九歳の姉桜子と五歳の妹桃子は母親笛(加藤治子)の語る怪談に身を震わせながら、ある夜訪ねてきたソフト帽の男と笛が、観音像のある奥の間で何をしたかをのぞいて見てしまう。次の朝、男の姿は消えていた。
それから二十四年後、車椅子の桜子(田中裕子)と派手好きな桃子(松田美由紀)姉妹は、相変わらず母の笛と花屋敷に暮らしていた。ある日、仏像研究家の青年・葛原龍(根津甚八)が、涙を流す観音像を見たいと花屋敷にやってきた。笛は屋敷に男が出入りするのを喜ばなかったが、龍は平気で通ってくる。やがて桜子は龍に惹かれていった。関係を持つ二人を見た桃子は、意識的に龍に接近する。実は龍は、この花屋敷から最後の手紙をくれたまま消息を絶った友人弓彦の行方を探ろうとしていたのだ。

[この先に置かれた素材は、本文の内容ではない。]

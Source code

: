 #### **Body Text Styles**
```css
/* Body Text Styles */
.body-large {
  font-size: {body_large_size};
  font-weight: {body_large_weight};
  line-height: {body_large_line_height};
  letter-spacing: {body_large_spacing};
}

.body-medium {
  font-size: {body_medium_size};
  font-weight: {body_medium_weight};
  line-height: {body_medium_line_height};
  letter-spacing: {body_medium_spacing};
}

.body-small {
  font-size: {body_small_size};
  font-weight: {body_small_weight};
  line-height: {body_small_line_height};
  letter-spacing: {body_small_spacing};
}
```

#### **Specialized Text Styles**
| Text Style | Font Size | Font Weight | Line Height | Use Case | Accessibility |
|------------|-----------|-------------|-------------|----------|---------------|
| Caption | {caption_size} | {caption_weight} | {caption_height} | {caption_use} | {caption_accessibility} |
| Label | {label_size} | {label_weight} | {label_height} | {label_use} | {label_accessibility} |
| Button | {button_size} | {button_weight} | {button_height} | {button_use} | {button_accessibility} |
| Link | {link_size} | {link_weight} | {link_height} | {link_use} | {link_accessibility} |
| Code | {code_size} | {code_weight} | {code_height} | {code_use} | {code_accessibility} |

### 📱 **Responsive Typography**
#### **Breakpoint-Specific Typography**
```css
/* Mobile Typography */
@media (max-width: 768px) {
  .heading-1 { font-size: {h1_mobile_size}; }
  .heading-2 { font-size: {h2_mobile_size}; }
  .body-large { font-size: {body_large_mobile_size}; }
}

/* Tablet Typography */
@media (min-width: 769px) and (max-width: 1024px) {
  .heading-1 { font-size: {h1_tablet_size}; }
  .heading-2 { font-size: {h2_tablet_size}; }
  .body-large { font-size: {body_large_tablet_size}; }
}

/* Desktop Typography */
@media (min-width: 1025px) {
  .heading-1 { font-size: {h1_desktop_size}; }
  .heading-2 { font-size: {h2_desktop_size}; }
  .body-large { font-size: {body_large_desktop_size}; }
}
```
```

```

その龍を魔の地下室に誘う笛。そして龍もそれきりいなくなる。それからさらに二十余年。年老いた笛、桜子、桃子。花屋敷の観音像のふっと赤く燃える目、開かずの間の地下室の秘密。五十数年の間に次々に消えた男たちはどこへ行った?不気味な母娘の正体は?